Emotional Judgement - Invisible Intensity That’s Wonderful to Remove…

One of the earliest and most transformative shifts I support clients with is…

…teaching their brain to no longer attach self‑critical thoughts to their emotional experience.

Until we develop skills that allow us to intervene with the way our brain is automatically producing emotions, we all experience the same unsettling, disempowering pattern:

You can logically think one way:

“I shouldn’t feel like this,”

“I should be stronger.”

“I should think more positively.”

“I shouldn’t feel this anxious.”

…but then your emotional reality feels completely disconnected from this logic.

I remember finding this frustrating, overwhelming and disempowering for years.

The reason we can find it easy to critcise ourselves emotionally is because:

The overwhelming majority of the emotions you experience are produced by your brain’s subconscious processing.

You don’t hear it.

You don’t yet have the skills to engage with it.

So your feelings, decisions, behaviours and thoughts can feel like they’re happening to you. Quite intimidating at times!

The wonderful news, is that this tendency towards judgement is only your reality before you engage with your brain directly.

Why emotional judgement feels so intense

When you add judgement on top of how you’re already feeling…

“I shouldn’t feel this,”

“I’m being stupid,”

“Other people cope better than me,”

…your brain now has two emotional loads to process: the original emotion and the judgement about it.

No wonder it feels intense!

Initial Reassurance

Think of your emotional sensations the same way you think of other physical sensations…like a headache.

Your brain probably doesn’t got to self-criticism over a headache. You simply support yourself until the sensation passes.

So when your brain creates a challenging emotion, let’s say inferiority, instead of reinforcing the judgement:

“I should be more confident…”

Try recognising the emotion as physical sensations:

“I’m feeling inferior. My stomach feels tight. My body feels tired.”

Then add a dose of gentle compassion:

“Everyone feels difficult emotions sometimes. They don’t mean I’m ‘less than’.”

This is a great first step that supports your brain to change to delivering emotional reassurance rather than judgement.

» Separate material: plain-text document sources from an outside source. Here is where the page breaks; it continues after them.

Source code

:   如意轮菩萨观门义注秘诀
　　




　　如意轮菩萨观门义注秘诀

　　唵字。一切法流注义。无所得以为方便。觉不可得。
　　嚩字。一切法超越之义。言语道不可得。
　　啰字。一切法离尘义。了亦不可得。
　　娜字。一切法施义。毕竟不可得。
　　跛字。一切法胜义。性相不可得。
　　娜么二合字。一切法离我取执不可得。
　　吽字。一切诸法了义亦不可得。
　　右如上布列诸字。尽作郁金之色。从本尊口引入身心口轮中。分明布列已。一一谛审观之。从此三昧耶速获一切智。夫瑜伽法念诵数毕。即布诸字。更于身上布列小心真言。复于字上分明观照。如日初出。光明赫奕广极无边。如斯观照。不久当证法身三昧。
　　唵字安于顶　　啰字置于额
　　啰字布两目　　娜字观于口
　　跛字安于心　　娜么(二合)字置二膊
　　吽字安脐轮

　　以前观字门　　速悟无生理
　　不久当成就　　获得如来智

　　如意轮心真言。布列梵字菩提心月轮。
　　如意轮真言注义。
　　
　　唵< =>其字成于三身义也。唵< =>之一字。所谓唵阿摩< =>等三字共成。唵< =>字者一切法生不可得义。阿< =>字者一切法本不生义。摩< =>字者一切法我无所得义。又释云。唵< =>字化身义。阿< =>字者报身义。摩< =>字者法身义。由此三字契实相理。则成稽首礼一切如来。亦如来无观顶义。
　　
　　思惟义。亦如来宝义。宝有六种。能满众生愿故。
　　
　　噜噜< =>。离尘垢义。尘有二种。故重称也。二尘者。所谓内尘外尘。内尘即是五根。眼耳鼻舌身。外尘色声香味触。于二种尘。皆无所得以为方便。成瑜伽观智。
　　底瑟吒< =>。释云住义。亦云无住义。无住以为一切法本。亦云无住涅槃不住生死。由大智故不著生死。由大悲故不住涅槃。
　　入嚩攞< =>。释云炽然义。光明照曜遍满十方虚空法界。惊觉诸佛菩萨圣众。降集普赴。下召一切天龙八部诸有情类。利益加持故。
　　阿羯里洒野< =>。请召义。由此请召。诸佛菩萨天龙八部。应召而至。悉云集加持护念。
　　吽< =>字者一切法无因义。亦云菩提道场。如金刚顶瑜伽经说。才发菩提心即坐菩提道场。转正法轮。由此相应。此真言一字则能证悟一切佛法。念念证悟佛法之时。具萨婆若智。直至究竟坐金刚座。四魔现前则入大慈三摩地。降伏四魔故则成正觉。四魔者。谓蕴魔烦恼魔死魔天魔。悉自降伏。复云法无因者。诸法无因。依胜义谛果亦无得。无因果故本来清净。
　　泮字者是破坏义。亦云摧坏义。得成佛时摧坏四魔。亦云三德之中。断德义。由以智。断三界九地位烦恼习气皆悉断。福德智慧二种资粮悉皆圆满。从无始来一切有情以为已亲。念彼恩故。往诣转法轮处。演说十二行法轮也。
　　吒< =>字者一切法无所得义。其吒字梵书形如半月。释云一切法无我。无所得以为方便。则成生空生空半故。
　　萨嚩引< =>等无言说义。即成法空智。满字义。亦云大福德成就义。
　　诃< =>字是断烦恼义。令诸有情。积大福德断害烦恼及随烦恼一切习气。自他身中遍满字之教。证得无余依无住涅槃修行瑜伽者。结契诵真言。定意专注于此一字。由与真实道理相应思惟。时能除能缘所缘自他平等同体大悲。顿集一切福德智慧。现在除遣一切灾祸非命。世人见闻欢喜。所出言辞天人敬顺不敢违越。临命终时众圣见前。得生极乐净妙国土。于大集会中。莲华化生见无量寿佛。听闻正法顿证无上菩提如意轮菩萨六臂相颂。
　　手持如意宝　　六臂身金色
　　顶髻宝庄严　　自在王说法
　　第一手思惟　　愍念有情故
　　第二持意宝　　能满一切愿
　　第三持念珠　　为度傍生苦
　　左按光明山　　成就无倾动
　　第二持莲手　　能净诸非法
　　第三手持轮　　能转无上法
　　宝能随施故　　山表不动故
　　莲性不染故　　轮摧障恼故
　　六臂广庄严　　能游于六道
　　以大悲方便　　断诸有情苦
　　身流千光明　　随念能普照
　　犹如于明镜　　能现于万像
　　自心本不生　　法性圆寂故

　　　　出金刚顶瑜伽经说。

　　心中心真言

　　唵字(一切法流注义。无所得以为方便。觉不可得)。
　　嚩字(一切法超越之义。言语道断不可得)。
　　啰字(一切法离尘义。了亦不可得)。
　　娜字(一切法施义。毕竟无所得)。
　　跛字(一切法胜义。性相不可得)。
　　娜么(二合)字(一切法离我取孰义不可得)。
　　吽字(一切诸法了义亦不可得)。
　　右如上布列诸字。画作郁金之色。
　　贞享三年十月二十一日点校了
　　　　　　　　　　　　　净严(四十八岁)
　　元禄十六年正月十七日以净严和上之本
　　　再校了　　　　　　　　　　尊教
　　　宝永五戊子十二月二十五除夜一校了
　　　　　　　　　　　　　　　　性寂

Once this is embedded, the emotional relief you get to enjoy as a result is fantastic!

This week’s self‑support step

Practise noticing when your emotional reality doesn’t match how you think you “should” feel.

Pause gently and consider the sensations without judgement.

This isn’t about forcing yourself to feel differently.

It’s about accepting your sensations with detachment and compassion, giving your brain a new, less critical way to respond.

With repetition, your brain learns.

Thanks to neuroplasticity, it can absolutely learn to support you in wonderfully empowering ways.

Why this matters

Your brain is waiting to emotionally perform for you in extraordinary ways!

You simply need to build a relationship with your brain that gives it this opportunity.

That’s why I created the Emotional Rebuild Framework™, a short series of online coaching sessions that help you build an empowering relationship with your own brain. For good.

A relationship that gives you full emotional opportunity. It’s incredible where this can take you.

You’re welcome to see a visual framework on my 1:1 Coaching page below:

You and your feelings really matter.

Let’s empower your everyday!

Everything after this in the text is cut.